# $409 billion woth ofprojects underway in UAE



## malec (Apr 17, 2005)

$409 billion projects underway in Dubai, other emirates 
Posted: Saturday, September 17, 2005

:eek2: :eek2: 













Dubai


The UAE has launched infrastructure and real estate projects worth Dh1.5 trillion ($409 billion) in less than two years, a report said as Cityscape 2005, a major international property investment and development event, opened in Dubai.

General Shaikh Mohammed bin Rashid Al Maktoum, Crown Prince of Dubai and UAE Minister of Defence, opened the show at Dubai World Trade Centre.

Local Press reports said around half the UAE projects announced or started since early 2004, and which are to be completed over the next few years, have been launched in Dubai, .

Other major projects have been announced in Abu Dhabi, and other emirates, said Al Bayan newspaper. Prestigious UAE and Gulf projects are being highlighted at Cityscape 2005. 

Cityscape 2005, which takes place at Dubai International Exhibition Centre in the DWTC complex until Monday, has attracted a record 300 exhibitors from 51 cities around the world. 

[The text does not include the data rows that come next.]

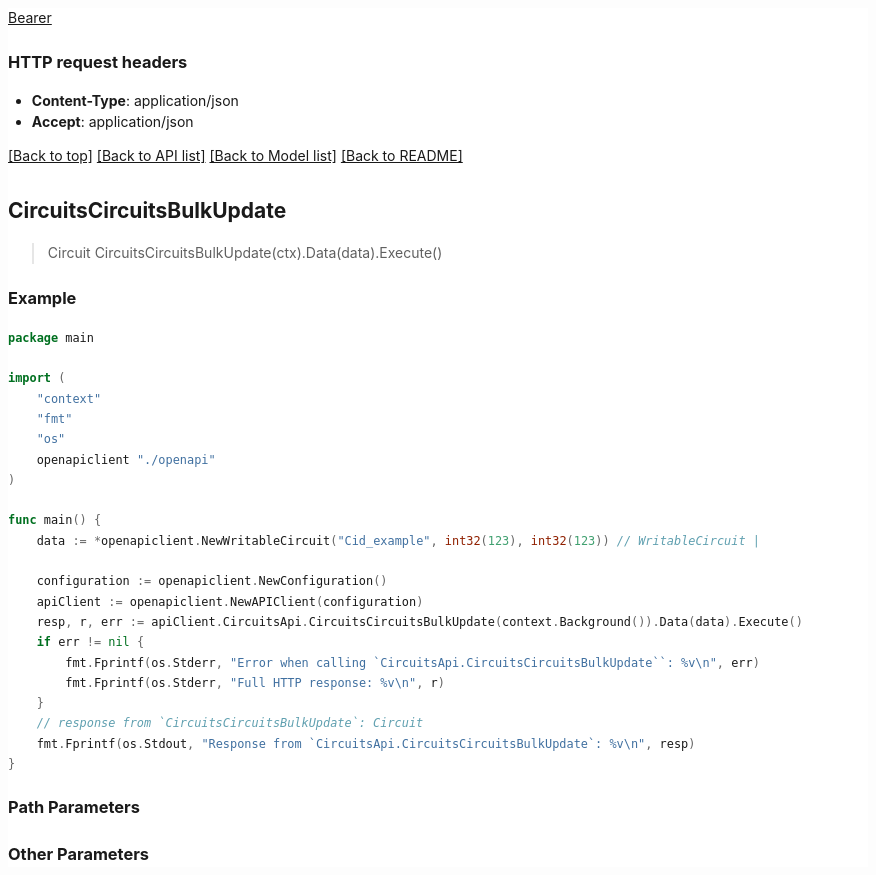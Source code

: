 [Bearer](../README.md#Bearer)

### HTTP request headers

- **Content-Type**: application/json
- **Accept**: application/json

[[Back to top]](#) [[Back to API list]](../README.md#documentation-for-api-endpoints)
[[Back to Model list]](../README.md#documentation-for-models)
[[Back to README]](../README.md)


## CircuitsCircuitsBulkUpdate

> Circuit CircuitsCircuitsBulkUpdate(ctx).Data(data).Execute()



### Example

```go
package main

import (
    "context"
    "fmt"
    "os"
    openapiclient "./openapi"
)

func main() {
    data := *openapiclient.NewWritableCircuit("Cid_example", int32(123), int32(123)) // WritableCircuit | 

    configuration := openapiclient.NewConfiguration()
    apiClient := openapiclient.NewAPIClient(configuration)
    resp, r, err := apiClient.CircuitsApi.CircuitsCircuitsBulkUpdate(context.Background()).Data(data).Execute()
    if err != nil {
        fmt.Fprintf(os.Stderr, "Error when calling `CircuitsApi.CircuitsCircuitsBulkUpdate``: %v\n", err)
        fmt.Fprintf(os.Stderr, "Full HTTP response: %v\n", r)
    }
    // response from `CircuitsCircuitsBulkUpdate`: Circuit
    fmt.Fprintf(os.Stdout, "Response from `CircuitsApi.CircuitsCircuitsBulkUpdate`: %v\n", resp)
}
```

### Path Parameters



### Other Parameters
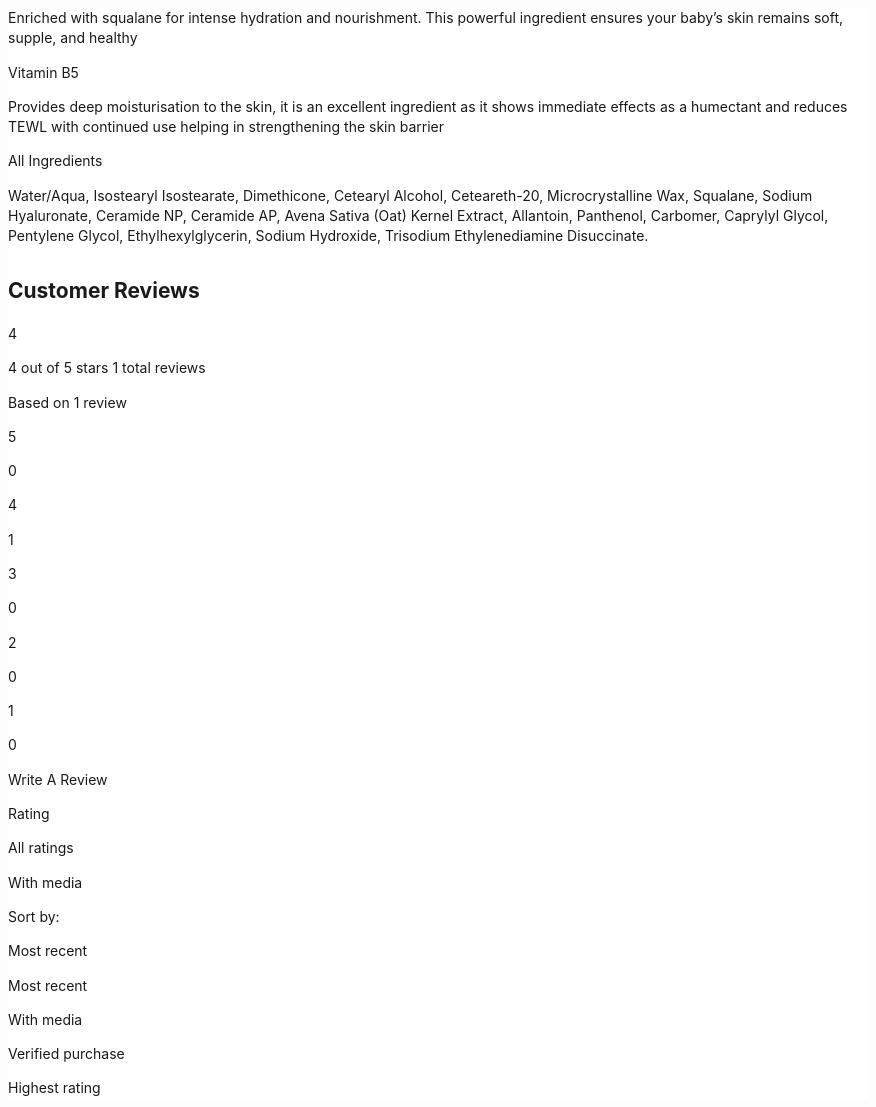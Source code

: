 Enriched with squalane for intense hydration and nourishment. This powerful ingredient ensures your baby’s skin remains soft, supple, and healthy

Vitamin B5

Provides deep moisturisation to the skin, it is an excellent ingredient as it shows immediate effects as a humectant and reduces TEWL with continued use helping in strengthening the skin barrier

All Ingredients

Water/Aqua, Isostearyl Isostearate, Dimethicone, Cetearyl Alcohol, Ceteareth-20, Microcrystalline Wax, Squalane, Sodium Hyaluronate, Ceramide NP, Ceramide AP, Avena Sativa (Oat) Kernel Extract, Allantoin, Panthenol, Carbomer, Caprylyl Glycol, Pentylene Glycol, Ethylhexylglycerin, Sodium Hydroxide, Trisodium Ethylenediamine Disuccinate.

## Customer Reviews

4

4 out of 5 stars 1 total reviews

Based on 1 review

5

0

4

1

3

0

2

0

1

0

Write A Review

Rating

All ratings

With media

Sort by:

Most recent

Most recent

With media

Verified purchase

Highest rating
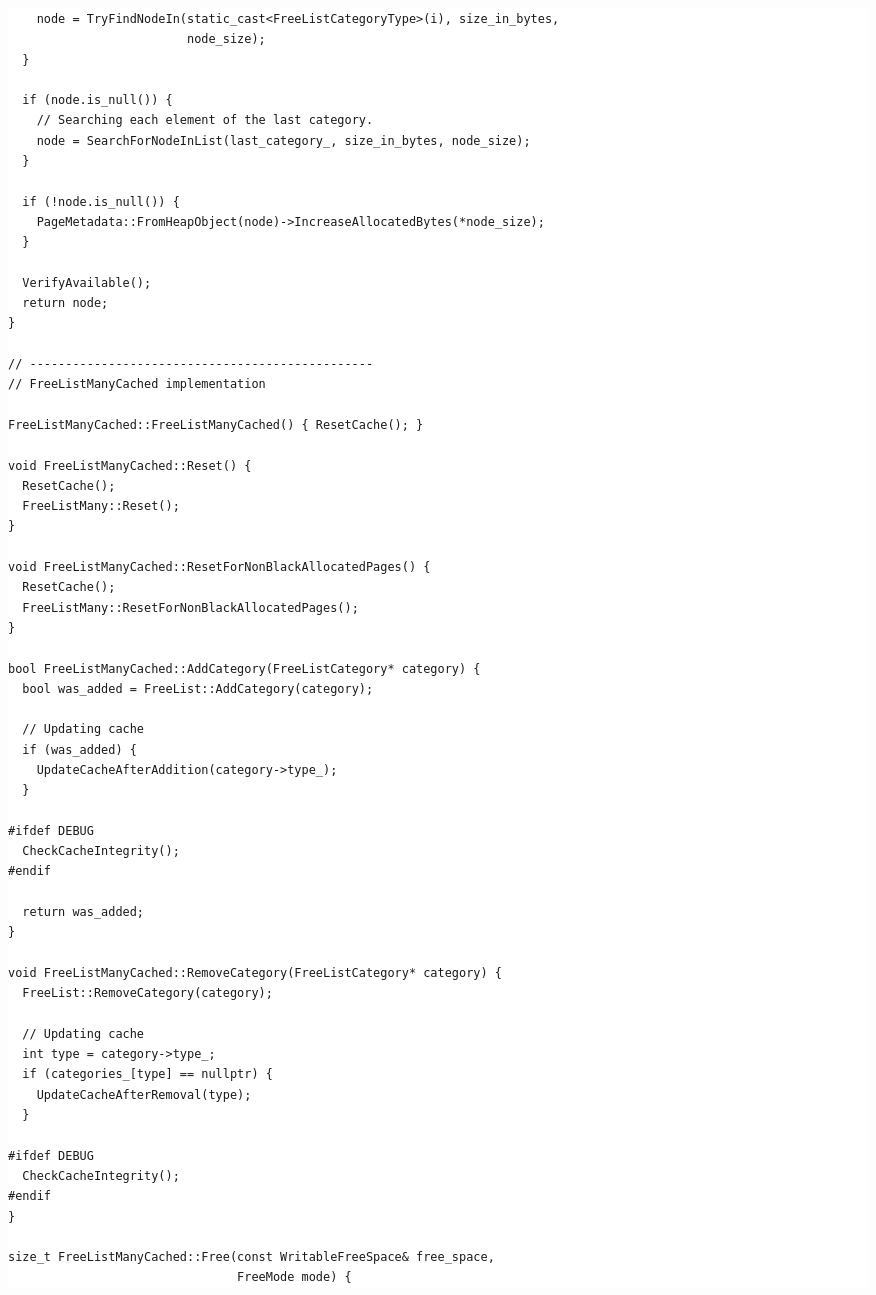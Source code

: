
 ```
    node = TryFindNodeIn(static_cast<FreeListCategoryType>(i), size_in_bytes,
                         node_size);
  }

  if (node.is_null()) {
    // Searching each element of the last category.
    node = SearchForNodeInList(last_category_, size_in_bytes, node_size);
  }

  if (!node.is_null()) {
    PageMetadata::FromHeapObject(node)->IncreaseAllocatedBytes(*node_size);
  }

  VerifyAvailable();
  return node;
}

// ------------------------------------------------
// FreeListManyCached implementation

FreeListManyCached::FreeListManyCached() { ResetCache(); }

void FreeListManyCached::Reset() {
  ResetCache();
  FreeListMany::Reset();
}

void FreeListManyCached::ResetForNonBlackAllocatedPages() {
  ResetCache();
  FreeListMany::ResetForNonBlackAllocatedPages();
}

bool FreeListManyCached::AddCategory(FreeListCategory* category) {
  bool was_added = FreeList::AddCategory(category);

  // Updating cache
  if (was_added) {
    UpdateCacheAfterAddition(category->type_);
  }

#ifdef DEBUG
  CheckCacheIntegrity();
#endif

  return was_added;
}

void FreeListManyCached::RemoveCategory(FreeListCategory* category) {
  FreeList::RemoveCategory(category);

  // Updating cache
  int type = category->type_;
  if (categories_[type] == nullptr) {
    UpdateCacheAfterRemoval(type);
  }

#ifdef DEBUG
  CheckCacheIntegrity();
#endif
}

size_t FreeListManyCached::Free(const WritableFreeSpace& free_space,
                                FreeMode mode) {
```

Al Bayan published a list of the major ventures, ranging from resorts and public facilities to man-made islands and 'Dubailand' -- projected as a Middle Eastern version of Disneyland.

An AFP report, citing Al Bayan, added that the size of the investments put the UAE at the top of the world list in terms of construction.


----------



## Dubai_Boy (May 21, 2003)

malec i keep seeing garlfield instead of that sand clock in your avatar !! especially when i scroll up 

not bad , almost half a trillion $$


----------



## NEWUSER (Feb 27, 2005)

someone owes me 1% on that total.. i'll take small dominations please.. lol


----------



## dubaiflo (Jan 3, 2005)

sorry how do you see garfield in that avatar 

thats another good article to show those ignorant americans.


----------



## Dubai_Boy (May 21, 2003)

:gaah: you want 4,090,000,000 dollars


----------



## Dubai_Boy (May 21, 2003)

dubaiflo said:


> thats another good article to show those ignorant americans.


No Comment. :naughty:


----------



## smussuw (Feb 1, 2004)

I was about to post this article in Arabic.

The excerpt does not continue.